凍った路面や雪道でも安定したグリップを発揮するスタッドレスタイヤ。
もちろ普段のドライ路面やウエット路面でも走行することもできますので、万能なタイヤのように見えるかもしれません。
中には「スタッドレスタイヤを1年中履き続けても良いのでは?」と思う人も多いのではないでしょうか。
一部の人には、新品で購入したスタッドレスタイヤをそのまま履き続けている人もいるようです。
確かにスタッドレスに交換するのにはお金がかかりますし、面倒であるのも間違いありません。
しかし、スタッドレスタイヤをそのまま履き続けるのは、メリットだけではなくデメリットもいくつか存在します。

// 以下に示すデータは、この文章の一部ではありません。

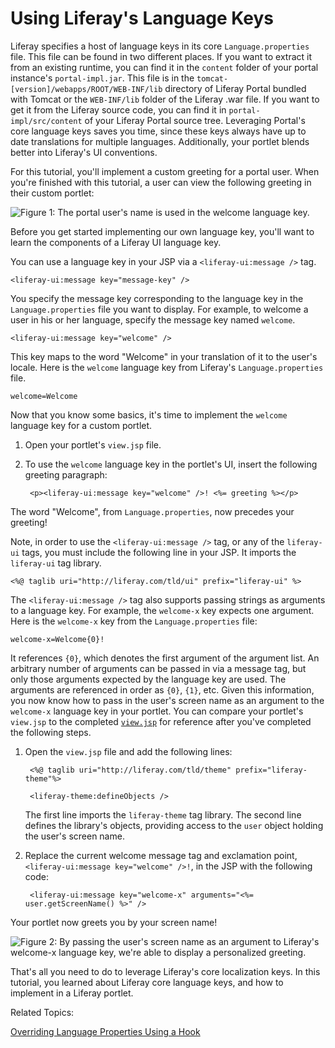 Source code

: # Using Liferay's Language Keys [](id=using-liferays-language-keys)

<!-- The beginning and ending test portlets can be found at the following:
Begin: https://github.com/liferay/liferay-docs/tree/master/develop/tutorials/code/liferayui/success/end/my-greeting-portlet
End: https://github.com/liferay/liferay-docs/tree/master/develop/tutorials/code/loc/use-lang-keys/end/my-greeting-portlet
-->

Liferay specifies a host of language keys in its core `Language.properties`
file. This file can be found in two different places. If you want to extract it
from an existing runtime, you can find it in the `content` folder of your portal
instance's `portal-impl.jar`. This file is in the
`tomcat-[version]/webapps/ROOT/WEB-INF/lib` directory of Liferay Portal bundled
with Tomcat or the `WEB-INF/lib` folder of the Liferay .war file. If you want to
get it from the Liferay source code, you can find it in
`portal-impl/src/content` of your Liferay Portal source tree. Leveraging
Portal's core language keys saves you time, since these keys always have up to
date translations for multiple languages. Additionally, your portlet blends
better into Liferay's UI conventions. 

For this tutorial, you'll implement a custom greeting for a portal user. When
you're finished with this tutorial, a user can view the following greeting in
their custom portlet:

![Figure 1: The portal user's name is used in the `welcome` language key.](../../images/screen-name-greeting.png)

Before you get started implementing our own language key, you'll want to learn
the components of a Liferay UI language key.

You can use a language key in your JSP via a `<liferay-ui:message />` tag. 

    <liferay-ui:message key="message-key" />

You specify the message key corresponding to the language key in the
`Language.properties` file you want to display. For example, to welcome a user
in his or her language, specify the message key named `welcome`.

    <liferay-ui:message key="welcome" />

This key maps to the word "Welcome" in your translation of it to the
user's locale. Here is the `welcome` language key from Liferay's
`Language.properties` file.

    welcome=Welcome

Now that you know some basics, it's time to implement the `welcome` language key for a
custom portlet.

1. Open your portlet's `view.jsp` file.

2. To use the `welcome` language key in the portlet's UI, insert the following
greeting paragraph:

        <p><liferay-ui:message key="welcome" />! <%= greeting %></p>

The word "Welcome", from `Language.properties`, now precedes your greeting!

Note, in order to use the `<liferay-ui:message />` tag, or any of the
`liferay-ui` tags, you must include the following line in your JSP. It imports
the `liferay-ui` tag library. 

    <%@ taglib uri="http://liferay.com/tld/ui" prefix="liferay-ui" %>

The `<liferay-ui:message />` tag also supports passing strings as arguments to
a language key. For example, the `welcome-x` key expects one argument. Here is
the `welcome-x` key from the `Language.properties` file:

    welcome-x=Welcome{0}!

It references `{0}`, which denotes the first argument of the argument list. An
arbitrary number of arguments can be passed in via a message tag, but only those
arguments expected by the language key are used. The arguments are referenced in
order as `{0}`, `{1}`, etc. Given this information, you now know how to pass in
the user's screen name as an argument to the `welcome-x` language key in your
portlet. You can compare your portlet's `view.jsp` to the completed
[`view.jsp`](https://github.com/liferay/liferay-docs/blob/master/develop/tutorials/code/loc/use-lang-keys/end/my-greeting-portlet/docroot/view.jsp)
for reference after you've completed the following steps. 

1. Open the `view.jsp` file and add the following lines: 

        <%@ taglib uri="http://liferay.com/tld/theme" prefix="liferay-theme"%>

        <liferay-theme:defineObjects />

    The first line imports the `liferay-theme` tag library. The second line
    defines the library's objects, providing access to the `user` object holding
    the user's screen name.

2. Replace the current welcome message tag and exclamation point,
   `<liferay-ui:message key="welcome" />!`, in the JSP with the following code:

        <liferay-ui:message key="welcome-x" arguments="<%= user.getScreenName() %>" />

Your portlet now greets you by your screen name!

![Figure 2: By passing the user's screen name as an argument to Liferay's `welcome-x` language key, we're able to display a personalized greeting.](../../images/screen-name-greeting.png)

That's all you need to do to leverage Liferay's core localization keys. In this
tutorial, you learned about Liferay core language keys, and how to implement in
a Liferay portlet. 

Related Topics:

[Overriding Language Properties Using a Hook](/develop/tutorials/-/knowledge_base/6-2/overriding-language-properties-using-a-hook)

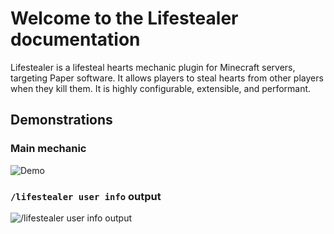 # Welcome to the Lifestealer documentation

Lifestealer is a lifesteal hearts mechanic plugin for Minecraft servers, targeting Paper software.
It allows players to steal hearts from other players when they kill them. It is highly configurable,
extensible, and performant.

## Demonstrations

### Main mechanic
![Demo](/demo.gif)

### `/lifestealer user info` output
![`/lifestealer user info` output](/user_info_output.png)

そこで今回は、スタッドレスタイヤを一年間履き続けても良いのかについて解説していきます。
目次
スタッドレスタイヤの寿命について
まずスタッドレスタイヤには、タイヤとしての寿命と、スタッドレスタイヤとしての寿命の2つがあります。
スタッドレスタイヤは非常に柔らかいゴムや、エッジの効いたブロック形状があるおかげで、雪や氷の上でもグリップが得られます。
当然ながら、その部分が減ってしまうとスタッドレスタイヤとしての機能を失い、寿命を迎えることになります。

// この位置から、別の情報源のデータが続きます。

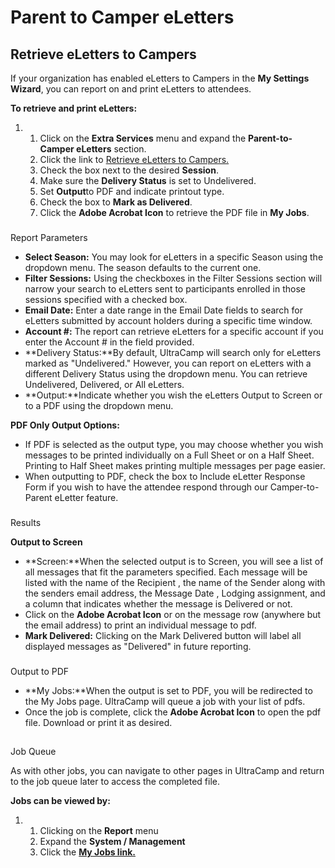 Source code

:# Parent to Camper eLetters
## Retrieve eLetters to Campers


If your organization has enabled eLetters to Campers in the **My Settings Wizard**, you can report on and print eLetters to attendees.    


**To retrieve and print eLetters:**


1. 1. Click on the **Extra Services** menu and expand the **Parent-to-Camper eLetters** section.
	2. Click the link to [Retrieve eLetters to Campers.](https://www.ultracamp.com/admin/Correspondence/emailMessages.aspx)
	3. Check the box next to the desired **Session**.
	4. Make sure the **Delivery Status** is set to Undelivered.
	5. Set **Output**to PDF and indicate printout type.
	6. Check the box to **Mark as Delivered**.
	7. Click the **Adobe Acrobat Icon** to retrieve the PDF file in **My Jobs**.


### 
Report Parameters


* **Select Season:** You may look for eLetters in a specific Season using the dropdown menu. The season defaults to the current one.
* **Filter Sessions:** Using the checkboxes in the Filter Sessions section will narrow your search to eLetters sent to participants enrolled in those sessions specified with a checked box.
* **Email Date:** Enter a date range in the Email Date fields to search for eLetters submitted by account holders during a specific time window.
* **Account #:** The report can retrieve eLetters for a specific account if you enter the Account # in the field provided.
* **Delivery Status:**By default, UltraCamp will search only for eLetters marked as "Undelivered." However, you can report on eLetters with a different Delivery Status using the dropdown menu. You can retrieve Undelivered, Delivered, or All eLetters.
* **Output:**Indicate whether you wish the eLetters Output to Screen or to a PDF using the dropdown menu.


 **PDF Only Output Options:**


* If PDF is selected as the output type, you may choose whether you wish messages to be printed individually on a Full Sheet or on a Half Sheet. Printing to Half Sheet makes printing multiple messages per page easier.
* When outputting to PDF, check the box to Include eLetter Response Form if you wish to have the attendee respond through our Camper-to-Parent eLetter feature.


### 
Results


**Output to Screen**


* **Screen:**When the selected output is to Screen, you will see a list of all messages that fit the parameters specified. Each message will be listed with the name of the Recipient , the name of the Sender along with the senders email address, the Message Date , Lodging assignment, and a column that indicates whether the message is Delivered or not.
* Click on the **Adobe Acrobat Icon** or on the message row (anywhere but the email address) to print an individual message to pdf.
* **Mark Delivered:** Clicking on the Mark Delivered button will label all displayed messages as "Delivered" in future reporting.


### 
Output to PDF


* **My Jobs:**When the output is set to PDF, you will be redirected to the My Jobs page. UltraCamp will queue a job with your list of pdfs.
* Once the job is complete, click the **Adobe Acrobat Icon** to open the pdf file. Download or print it as desired.


## 
Job Queue


As with other jobs, you can navigate to other pages in UltraCamp and return to the job queue later to access the completed file. 


**Jobs can be viewed by:**


1. 1. Clicking on the **Report** menu
	2. Expand the **System / Management**
	3. Click the [**My Jobs link.**](https://www.ultracamp.com/admin/Reports/jobs.aspx)


  
  



  
  


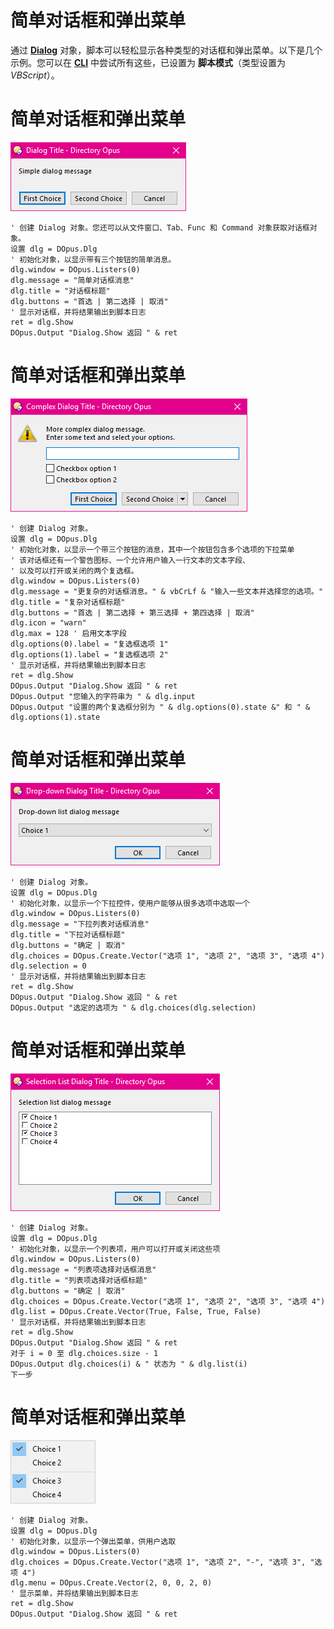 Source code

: # 简单对话框和弹出菜单

通过 **[Dialog](/Manual/reference/scripting_reference/scripting_objects/dialog.zh.md)** 对象，脚本可以轻松显示各种类型的对话框和弹出菜单。以下是几个示例。您可以在 **[CLI](/Manual/additional_functionality/cli.zh.md)** 中尝试所有这些，已设置为 **脚本模式**（类型设置为 *VBScript*）。

# 简单对话框和弹出菜单

![](/Manual/images/media/simple_message_dialog.png)

    ' 创建 Dialog 对象。您还可以从文件窗口、Tab、Func 和 Command 对象获取对话框对象。
    设置 dlg = DOpus.Dlg 
    ' 初始化对象，以显示带有三个按钮的简单消息。
    dlg.window = DOpus.Listers(0)
    dlg.message = "简单对话框消息"
    dlg.title = "对话框标题"
    dlg.buttons = "首选 | 第二选择 | 取消"
    ' 显示对话框，并将结果输出到脚本日志
    ret = dlg.Show
    DOpus.Output "Dialog.Show 返回 " & ret

# 简单对话框和弹出菜单

![](/Manual/images/media/complex_message_dialog.png)

    ' 创建 Dialog 对象。
    设置 dlg = DOpus.Dlg 
    ' 初始化对象，以显示一个带三个按钮的消息，其中一个按钮包含多个选项的下拉菜单
    ' 该对话框还有一个警告图标、一个允许用户输入一行文本的文本字段、
    ' 以及可以打开或关闭的两个复选框。
    dlg.window = DOpus.Listers(0)
    dlg.message = "更复杂的对话框消息。" & vbCrLf & "输入一些文本并选择您的选项。"
    dlg.title = "复杂对话框标题"
    dlg.buttons = "首选 | 第二选择 + 第三选择 + 第四选择 | 取消"
    dlg.icon = "warn"
    dlg.max = 128 ' 启用文本字段
    dlg.options(0).label = "复选框选项 1"
    dlg.options(1).label = "复选框选项 2"
    ' 显示对话框，并将结果输出到脚本日志
    ret = dlg.Show
    DOpus.Output "Dialog.Show 返回 " & ret
    DOpus.Output "您输入的字符串为 " & dlg.input
    DOpus.Output "设置的两个复选框分别为 " & dlg.options(0).state &" 和 " & dlg.options(1).state

# 简单对话框和弹出菜单

![](/Manual/images/media/drop_down_dialog.png)

    ' 创建 Dialog 对象。
    设置 dlg = DOpus.Dlg 
    ' 初始化对象，以显示一个下拉控件，使用户能够从很多选项中选取一个
    dlg.window = DOpus.Listers(0)
    dlg.message = "下拉列表对话框消息"
    dlg.title = "下拉对话框标题"
    dlg.buttons = "确定 | 取消"
    dlg.choices = DOpus.Create.Vector("选项 1", "选项 2", "选项 3", "选项 4")
    dlg.selection = 0
    ' 显示对话框，并将结果输出到脚本日志
    ret = dlg.Show
    DOpus.Output "Dialog.Show 返回 " & ret
    DOpus.Output "选定的选项为 " & dlg.choices(dlg.selection)

# 简单对话框和弹出菜单

![](/Manual/images/media/selection_list_dialog.png)

    ' 创建 Dialog 对象。
    设置 dlg = DOpus.Dlg 
    ' 初始化对象，以显示一个列表项，用户可以打开或关闭这些项
    dlg.window = DOpus.Listers(0)
    dlg.message = "列表项选择对话框消息"
    dlg.title = "列表项选择对话框标题"
    dlg.buttons = "确定 | 取消"
    dlg.choices = DOpus.Create.Vector("选项 1", "选项 2", "选项 3", "选项 4")
    dlg.list = DOpus.Create.Vector(True, False, True, False)
    ' 显示对话框，并将结果输出到脚本日志
    ret = dlg.Show
    DOpus.Output "Dialog.Show 返回 " & ret
    对于 i = 0 至 dlg.choices.size - 1
    DOpus.Output dlg.choices(i) & " 状态为 " & dlg.list(i)
    下一步

# 简单对话框和弹出菜单

![](/Manual/images/media/dialog_popup_menu.png)

    ' 创建 Dialog 对象。
    设置 dlg = DOpus.Dlg 
    ' 初始化对象，以显示一个弹出菜单，供用户选取
    dlg.window = DOpus.Listers(0)
    dlg.choices = DOpus.Create.Vector("选项 1", "选项 2", "-", "选项 3", "选项 4")
    dlg.menu = DOpus.Create.Vector(2, 0, 0, 2, 0)
    ' 显示菜单，并将结果输出到脚本日志
    ret = dlg.Show
    DOpus.Output "Dialog.Show 返回 " & ret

しかし、スタッドレスタイヤとしての機能が無くなってしまっても、通常のサマータイヤとしては使い続けることができるため、タイヤ自体の寿命は迎えていないとも考えられます。
そしてその状態で乗り続け、いずれサマータイヤとしての機能まで無くなると、いよいよタイヤとしての寿命を迎えます。

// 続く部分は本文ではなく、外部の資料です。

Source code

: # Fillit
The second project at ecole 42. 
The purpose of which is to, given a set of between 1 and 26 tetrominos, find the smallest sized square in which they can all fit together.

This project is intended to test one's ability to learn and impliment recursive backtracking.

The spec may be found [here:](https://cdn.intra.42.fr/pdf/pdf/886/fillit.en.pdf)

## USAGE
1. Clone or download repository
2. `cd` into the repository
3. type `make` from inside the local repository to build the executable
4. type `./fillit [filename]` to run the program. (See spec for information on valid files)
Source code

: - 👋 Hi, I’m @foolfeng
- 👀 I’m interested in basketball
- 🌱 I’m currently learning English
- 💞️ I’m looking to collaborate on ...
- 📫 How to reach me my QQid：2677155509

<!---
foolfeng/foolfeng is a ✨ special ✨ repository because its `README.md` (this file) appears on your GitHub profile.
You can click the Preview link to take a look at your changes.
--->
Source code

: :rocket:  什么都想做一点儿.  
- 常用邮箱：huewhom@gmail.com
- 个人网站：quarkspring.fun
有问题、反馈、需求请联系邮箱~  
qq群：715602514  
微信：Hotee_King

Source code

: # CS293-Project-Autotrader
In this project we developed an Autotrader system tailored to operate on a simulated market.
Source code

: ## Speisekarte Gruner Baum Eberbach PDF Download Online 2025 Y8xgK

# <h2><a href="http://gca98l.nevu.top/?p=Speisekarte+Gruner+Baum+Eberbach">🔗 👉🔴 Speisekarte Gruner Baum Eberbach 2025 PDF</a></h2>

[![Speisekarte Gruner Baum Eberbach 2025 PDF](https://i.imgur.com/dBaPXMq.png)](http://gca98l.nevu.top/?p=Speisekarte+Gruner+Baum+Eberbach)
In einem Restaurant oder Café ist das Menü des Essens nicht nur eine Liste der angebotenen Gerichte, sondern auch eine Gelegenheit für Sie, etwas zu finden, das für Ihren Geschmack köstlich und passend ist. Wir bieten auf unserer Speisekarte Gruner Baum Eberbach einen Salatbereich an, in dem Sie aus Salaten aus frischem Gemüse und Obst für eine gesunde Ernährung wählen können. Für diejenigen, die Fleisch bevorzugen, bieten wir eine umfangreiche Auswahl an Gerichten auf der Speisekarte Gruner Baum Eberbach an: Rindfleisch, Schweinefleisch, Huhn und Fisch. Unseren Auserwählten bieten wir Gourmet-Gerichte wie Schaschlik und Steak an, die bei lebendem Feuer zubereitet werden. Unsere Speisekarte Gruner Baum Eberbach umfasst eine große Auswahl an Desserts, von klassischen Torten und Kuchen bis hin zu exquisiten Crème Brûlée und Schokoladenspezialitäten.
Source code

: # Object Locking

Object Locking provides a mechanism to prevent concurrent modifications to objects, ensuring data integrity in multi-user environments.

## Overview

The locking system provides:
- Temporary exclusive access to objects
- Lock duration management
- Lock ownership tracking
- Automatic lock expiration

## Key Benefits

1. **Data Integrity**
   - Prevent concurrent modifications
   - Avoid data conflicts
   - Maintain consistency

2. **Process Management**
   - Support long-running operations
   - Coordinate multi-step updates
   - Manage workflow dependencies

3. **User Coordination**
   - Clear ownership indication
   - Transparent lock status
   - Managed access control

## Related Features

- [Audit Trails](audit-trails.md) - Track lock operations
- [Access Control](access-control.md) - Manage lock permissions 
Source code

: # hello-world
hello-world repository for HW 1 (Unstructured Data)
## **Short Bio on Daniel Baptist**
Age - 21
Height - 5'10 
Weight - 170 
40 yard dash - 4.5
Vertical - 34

そしてこれらは、次のマークで判断することができます。
- プラットフォーム・・・スタッドレスタイヤとしての寿命
- スリップサイン・・・タイヤ自体の寿命
プラットフォームは、新品の状態から50%摩耗が進むと発生するようになっており、スリップサインは溝の高さが1.6mmに到達すると現れます。
ちなみにサマータイヤのスリップサインも溝の高さが1.6mmのところにあります。この高さは、タイヤの使用限界として法律で定められています。
これより摩耗が進んだタイヤで走行することは、法律を破ることになってしまうのはもちろん、減ったタイヤはグリップ力が著しく低下しており大変危険ですので、絶対に使用しないようにしましょう。
スタッドレスタイヤを履き続けるデメリット
先ほど説明した通り、スリップサインが見えるまでスタッドレスタイヤを履き続けることは可能です。
そのため、来シーズンで新たにタイヤを買い換えようとしている人や、車自体に乗る頻度が少ないという人にとってはメリットも大きいでしょう。
しかし、それ以上にデメリットもたくさんあります。
- ブレーキ性能が低下する
- ハンドリングが低下する
- 燃費性能が低下する
- ハイドロプレーニング現象が起こりやすくなる
1.ブレーキ性能が低下する
スタッドレスタイヤはサマータイヤと比べて柔らかく、タイヤに圧力がかかった時の踏ん張りが劣ります。
雪や氷の路面をしっかり捉えるために設けられた細かな溝は、ブレーキで大きな圧力を受けると大きく変形し、乾いた路面だと踏ん張ることができずに制動距離が伸びてしまいます。
2.ハンドリングが低下する
スタッドレスタイヤは、気温が低下しても安定してグリップさせられるように、あらかじめ柔らかいゴムが使用されています。
しかし、全体が柔らかいタイヤは、ハンドルを切った際の変形量が大きく、車体がフラつく原因となります。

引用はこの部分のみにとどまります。